▶ **Work instructions**
In the records below, some lines hold the word "level". Copy each of those lines.

(Provided entries Opens)

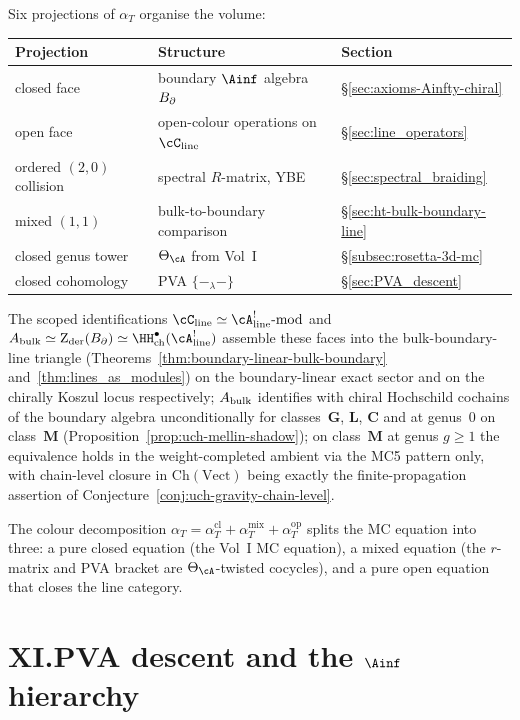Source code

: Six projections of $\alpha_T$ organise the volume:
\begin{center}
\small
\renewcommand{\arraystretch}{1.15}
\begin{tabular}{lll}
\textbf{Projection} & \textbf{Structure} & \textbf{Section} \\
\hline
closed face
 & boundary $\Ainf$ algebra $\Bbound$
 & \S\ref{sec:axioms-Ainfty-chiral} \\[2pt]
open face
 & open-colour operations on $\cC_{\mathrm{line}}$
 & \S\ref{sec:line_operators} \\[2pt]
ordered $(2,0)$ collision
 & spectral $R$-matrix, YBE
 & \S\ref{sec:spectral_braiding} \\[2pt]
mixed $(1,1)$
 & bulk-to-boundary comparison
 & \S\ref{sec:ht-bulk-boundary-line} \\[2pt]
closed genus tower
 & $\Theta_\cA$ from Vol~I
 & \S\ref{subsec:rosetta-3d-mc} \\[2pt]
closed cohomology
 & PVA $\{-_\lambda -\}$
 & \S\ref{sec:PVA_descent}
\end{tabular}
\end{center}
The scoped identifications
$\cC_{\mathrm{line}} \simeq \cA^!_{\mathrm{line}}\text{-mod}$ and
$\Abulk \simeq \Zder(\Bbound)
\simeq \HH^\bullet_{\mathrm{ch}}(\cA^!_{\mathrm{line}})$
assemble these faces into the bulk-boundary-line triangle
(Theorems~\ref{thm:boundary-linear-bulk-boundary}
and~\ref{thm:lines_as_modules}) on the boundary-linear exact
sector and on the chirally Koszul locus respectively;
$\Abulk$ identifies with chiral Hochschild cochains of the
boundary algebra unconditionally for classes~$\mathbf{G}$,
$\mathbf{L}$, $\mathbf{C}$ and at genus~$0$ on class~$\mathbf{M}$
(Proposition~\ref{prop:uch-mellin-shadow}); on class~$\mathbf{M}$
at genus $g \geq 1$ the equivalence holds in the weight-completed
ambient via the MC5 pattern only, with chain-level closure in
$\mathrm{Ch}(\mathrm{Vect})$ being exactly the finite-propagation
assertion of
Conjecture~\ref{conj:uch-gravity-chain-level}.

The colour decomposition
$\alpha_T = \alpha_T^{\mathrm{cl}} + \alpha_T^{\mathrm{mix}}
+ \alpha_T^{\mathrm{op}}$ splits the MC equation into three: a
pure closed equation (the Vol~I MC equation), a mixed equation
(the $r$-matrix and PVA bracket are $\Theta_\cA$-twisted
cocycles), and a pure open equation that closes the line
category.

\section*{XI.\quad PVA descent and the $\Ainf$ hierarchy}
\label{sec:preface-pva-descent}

(Provided entries Closes)

▶ **Solution to this task**
ambient via the MC5 pattern only, with chain-level closure in
Conjecture~\ref{conj:uch-gravity-chain-level}.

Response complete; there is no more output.